• [Goal of the exercise]: In the records below, find each line containing the word "Slack" and copy it.

_____

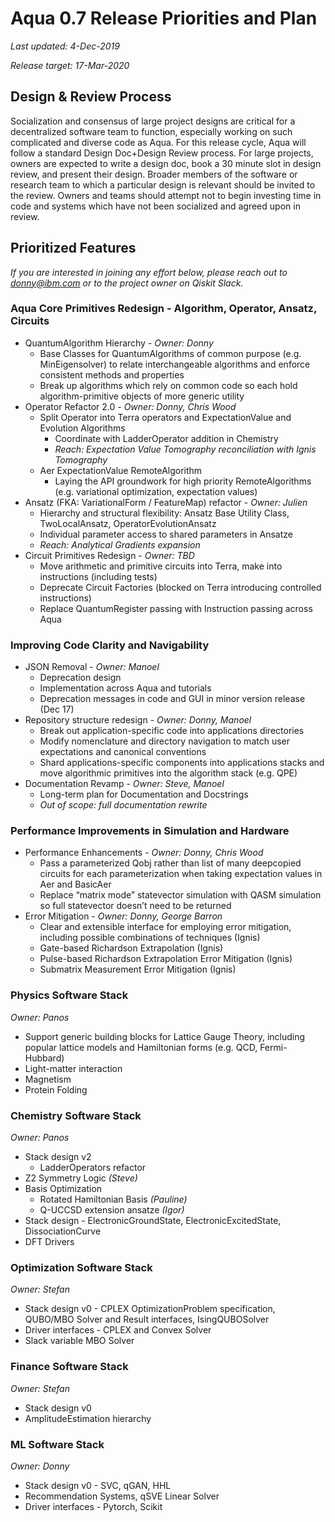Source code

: # Aqua 0.7 Release Priorities and Plan

_Last updated: 4-Dec-2019_

_Release target: 17-Mar-2020_

## Design & Review Process

Socialization and consensus of large project designs are critical for a decentralized software team to function, especially working on such complicated and diverse code as Aqua. For this release cycle, Aqua will follow a standard Design Doc+Design Review process. For large projects, owners are expected to write a design doc, book a 30 minute slot in design review, and present their design. Broader members of the software or research team to which a particular design is relevant should be invited to the review. Owners and teams should attempt not to begin investing time in code and systems which have not been socialized and agreed upon in review.

## Prioritized Features

_If you are interested in joining any effort below, please reach out to [donny@ibm.com](mailto:donny@ibm.com) or to the project owner on Qiskit Slack._

### Aqua Core Primitives Redesign - Algorithm, Operator, Ansatz, Circuits

*   QuantumAlgorithm Hierarchy - *Owner: Donny*
    *   Base Classes for QuantumAlgorithms of common purpose (e.g. MinEigensolver) to relate interchangeable algorithms and enforce consistent methods and properties
    *   Break up algorithms which rely on common code so each hold algorithm-primitive objects of more generic utility
*   Operator Refactor 2.0 - *Owner: Donny, Chris Wood*
    *   Split Operator into Terra operators and ExpectationValue and Evolution Algorithms
        *   Coordinate with LadderOperator addition in Chemistry
        *   *Reach: Expectation Value Tomography reconciliation with Ignis Tomography*
    *   Aer ExpectationValue RemoteAlgorithm
        *   Laying the API groundwork for high priority RemoteAlgorithms (e.g. variational optimization, expectation values)
*   Ansatz (FKA: VariationalForm / FeatureMap) refactor - *Owner: Julien*
    *   Hierarchy and structural flexibility: Ansatz Base Utility Class, TwoLocalAnsatz, OperatorEvolutionAnsatz
    *   Individual parameter access to shared parameters in Ansatze
    *   *Reach: Analytical Gradients expansion*
*   Circuit Primitives Redesign - *Owner: TBD*
    *   Move arithmetic and primitive circuits into Terra, make into instructions (including tests)
    *   Deprecate Circuit Factories (blocked on Terra introducing controlled instructions)
    *   Replace QuantumRegister passing with Instruction passing across Aqua

### Improving Code Clarity and Navigability

*   JSON Removal - *Owner: Manoel*
    *   Deprecation design
    *   Implementation across Aqua and tutorials
    *   Deprecation messages in code and GUI in minor version release (Dec 17)
*   Repository structure redesign - *Owner: Donny, Manoel*
    *   Break out application-specific code into applications directories
    *   Modify nomenclature and directory navigation to match user expectations and canonical conventions
    *   Shard applications-specific components into applications stacks and move algorithmic primitives into the algorithm stack (e.g. QPE)
*   Documentation Revamp - *Owner: Steve, Manoel*
    *   Long-term plan for Documentation and Docstrings 
    *   _Out of scope: full documentation rewrite_

### Performance Improvements in Simulation and Hardware

*   Performance Enhancements - *Owner: Donny, Chris Wood*
    *   Pass a parameterized Qobj rather than list of many deepcopied circuits for each parameterization when taking expectation values in Aer and BasicAer
    *   Replace “matrix mode” statevector simulation with QASM simulation so full statevector doesn’t need to be returned
*   Error Mitigation - *Owner: Donny, George Barron*
    *   Clear and extensible interface for employing error mitigation, including possible combinations of techniques (Ignis)
    *   Gate-based Richardson Extrapolation (Ignis)
    *   Pulse-based Richardson Extrapolation Error Mitigation (Ignis)
    *   Submatrix Measurement Error Mitigation (Ignis)

### Physics Software Stack
*Owner: Panos*

*   Support generic building blocks for Lattice Gauge Theory, including popular lattice models and Hamiltonian forms (e.g. QCD, Fermi-Hubbard)
*   Light-matter interaction
*   Magnetism
*   Protein Folding


### Chemistry Software Stack
*Owner: Panos*

*   Stack design v2
    *   LadderOperators refactor
*   Z2 Symmetry Logic _(Steve)_
*   Basis Optimization
    *   Rotated Hamiltonian Basis _(Pauline)_
    *   Q-UCCSD extension ansatze _(Igor)_
*   Stack design - ElectronicGroundState, ElectronicExcitedState, DissociationCurve
*   DFT Drivers


### Optimization Software Stack
*Owner: Stefan*

*   Stack design v0 - CPLEX OptimizationProblem specification, QUBO/MBO Solver and Result interfaces, IsingQUBOSolver
*   Driver interfaces - CPLEX and Convex Solver
*   Slack variable MBO Solver


### Finance Software Stack
*Owner: Stefan*

*   Stack design v0
*   AmplitudeEstimation hierarchy


### ML Software Stack
*Owner: Donny*

*   Stack design v0 - SVC, qGAN, HHL
*   Recommendation Systems, qSVE Linear Solver
*   Driver interfaces - Pytorch, Scikit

_____

• [Exercise response]:
_If you are interested in joining any effort below, please reach out to [donny@ibm.com](mailto:donny@ibm.com) or to the project owner on Qiskit Slack._
*   Slack variable MBO Solver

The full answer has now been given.